Templeton wrote:What is a gene? What do they do? Do genes make a decision?
If Richard Dawkins has such difficulty defining what a gene is, then I doubt you are going to have much success here.
I apologize if I sounded condescending, that was not my intent
I'd call it more of a straw man than condescension. For all intents and purposes, to a zeroth approximation, when we talk about genes' causing something, what we mean are differential mechanisms affecting phenotype resulting from differences in genetic sequences, leading to different levels of expression of proteins or differences in proteins and other chemicals built with proteins. It is very complex, and of course, the very concept of a gene is an extremely rough approximation, well suited to the ways brains form categories, but not necessarily very good at describing reality. That is, the accuracy of a description is sacrificed to make it understandable.
Example. Once I studied what we called the Cystic Fibrosis gene. It's actually a pretty small region, and there were a variety of mutations that were associated with cystic fibrosis. Even though the region is small, the number of possible mutations associated with cyclic fibrosis was large enough that bioinformatics just to get data to figure out what it was was a significant challenge. I worked with visualizations of codon sequences in a kind of phase space and came up with a general information (not physical) shape that was associated with cystic fibrosis and another one that was not. There was something there, and it could be used to gauge the probability of someone's developing cystic fibrosis. But if I wrote this down or said it every time, people would fall asleep, so I just say "the Cystic Fibrosis gene" taking the rest as read.
Now, if you are criticizing the vapid and banal way that these categories are talked about, as in the gene being a thing that causes disease or some such nonsense, then please feel free to condescend all you like, because it really is very stupid and contemptible.

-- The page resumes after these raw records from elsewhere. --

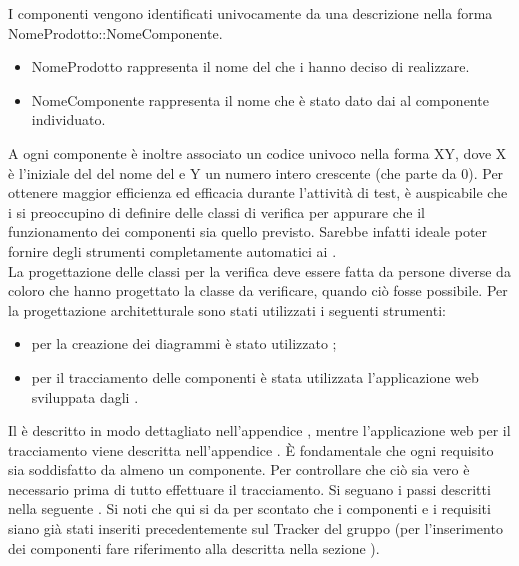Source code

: 				 \label{sec:ClassificareComponenti}
					I componenti vengono identificati univocamente da una descrizione nella forma NomeProdotto::NomeComponente.
					\begin{itemize}
						\item NomeProdotto rappresenta il nome del   che i  hanno deciso di realizzare.
						\item NomeComponente rappresenta il nome che è stato dato dai  al componente individuato.
					\end{itemize}
					A ogni componente è inoltre associato un codice univoco nella forma XY, dove X è l'iniziale del del nome del  e Y un numero intero crescente (che parte da 0).
				 \label{sec:TestIntegrazione}
					Per ottenere maggior efficienza ed efficacia durante l'attività di test, è auspicabile che i  si preoccupino di definire delle classi di verifica per appurare che il funzionamento dei componenti sia quello previsto. Sarebbe infatti ideale poter fornire degli strumenti completamente automatici ai .\\
					La progettazione delle classi per la verifica deve essere fatta da persone diverse da coloro che hanno progettato la classe da verificare, quando ciò fosse possibile.
				Per la progettazione architetturale sono stati utilizzati i seguenti strumenti:
				\begin{itemize}
					\item per la creazione dei diagrammi  è stato utilizzato ;
					\item per il tracciamento delle componenti è stata utilizzata l'applicazione web sviluppata dagli .
				\end{itemize}
				Il   è descritto in modo dettagliato nell'appendice , mentre l'applicazione web per il tracciamento viene descritta nell'appendice .
				 \label{sec:ProgTracCompReq}
					È fondamentale che ogni requisito sia soddisfatto da almeno un componente. Per controllare che ciò sia vero è necessario prima di tutto effettuare il tracciamento. Si seguano i passi descritti nella seguente . Si noti che qui si da per scontato che i componenti e i requisiti siano già stati inseriti precedentemente sul Tracker del gruppo (per l'inserimento dei componenti fare riferimento alla  descritta nella sezione ).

Also feel free to mock talk about "chemical imbalances" and the like.
The cost of this, however, is that we will miss any meaningful discussion using the concept of genetics as opposed to other concepts.
Some of this would otherwise be possible, provided that we accept that the concept of a "gene" is an extremely rough approximation.
That is, even given how bad human categorization is (and fortunately through Cognitive Science we are starting to understand just how bad it is), there is a very narrow sweet spot where the categories are taken just seriously enough to say something interesting and construct something testable. It's a difficult range to hit, but without trying, there's no hope of having any discussion or investigation at all, and everything solidifies into untestable dogma or dissolves into semantic much.
It appears that the conversation suggests that genes create disease, and while the Central Dogma in medical science has long believed that the flow of information from the gene is one way, DNA => RNA => Proteins => that assumption is incorrect. Cells in the body receive information from our environment, both internally and externally, and the gene is only a blueprint of information used to adapt to the information received from the current environment.
OK, but this directly leads to the concept of the developmental adaptation, of which many scores are pretty well understood. That doesn't necessarily address the topic under discussion. That is, we don't know enough, I think, to declare these things developmental adaptations. So it doesn't really help a lot.
What I am trying to do may be more radical than what you are trying to do, even. Ironically, because there's a meta-level involved, I want to work toward a position where people know a little bit about what the hell they are talking about, which I don't think people do. I think that a lot of it is just hand-waving. So, when I criticized the DSM and all its axes before, I was disappointed to see an answer talking about some alternate approach. What I meant to convey is that when you have six axes and hundreds of diagnoses, it strongly indicates to me that
people don't know what the fuck they are talking about. Getting somewhere here is, I think, a prerequisite for saying, well, just about anything about anything. All we seem to have are a bunch of observed behaviors and names and numbers, and they don't necessarily mean anything. Other than that some people feel and act funny and it causes a lot of problems, I don't really see the elaborate claims and systems as much more useful than a carnival barker's top hat or a homophobic preacher's business suit. There's something going on, but what it is is really anybody's guess, and the £20 words and concepts aren't really helping.